Hort adamantly maintained that the concurrence of all five points was essential to the establishment of an Alexandrian- preference theory. His modern successors have retreated from all these points into a position which in essence favors only the external age of documents, their particular texttype, and/or the internal quality of the readings they contain. Unlike Hort, how ever, the modern critics fail to offer a systematic theory which satisfactorily explains the phenomenon of the Byzantine Textform. Hort at least postulated a deliberate authorized revision as a possible explanation for the later Byzantine predominance. Yet today, the supposed rise and overwhelming dominance of the Byzantine Textform out of the presumed primordial Western and Alexandrian texttypes is accounted for merely as the result of a lengthy, vague "process." But, as Hodges has cogently pointed out,
No one has yet explained how a long, slow process spread out over many centuries as well as over a wide geographical area, and involving a multitude of copyists, who often knew nothing of the state of the text outside of their own monasteries or scriptoria, could achieve this widespread uniformity out of the diversity presented by the earlier [Western and Alexandrian] forms of text. . . . An unguided process achieving relative stability and uniformity in the diversified textual, historical, and cultural circumstances in which the New Testament was copied, imposes impossible strains on our imagination. [13]

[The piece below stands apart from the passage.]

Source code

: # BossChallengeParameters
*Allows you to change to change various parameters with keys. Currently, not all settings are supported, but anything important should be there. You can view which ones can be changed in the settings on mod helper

This consideration should again force the scholars who forsake Hort to do as Colwell suggested; namely, to come up with a better reconstruction of the history of the transmission of the New Testament text which offers a credible explanation for the utter dominance of the Byzantine/Majority Textform. [14] A "process" view is not necessarily wrong [15] - only the insistence that the process begin with the Alexandrian and Western texttypes rather than the Byzantine Textform. In light of the preceding discussion, it would appear that "process" advocates are forced to return to Hort's initial presumption, and acknowledge that the Byzantine/Majority Textform indeed has a strong (if not the best) claim to reflect the original text.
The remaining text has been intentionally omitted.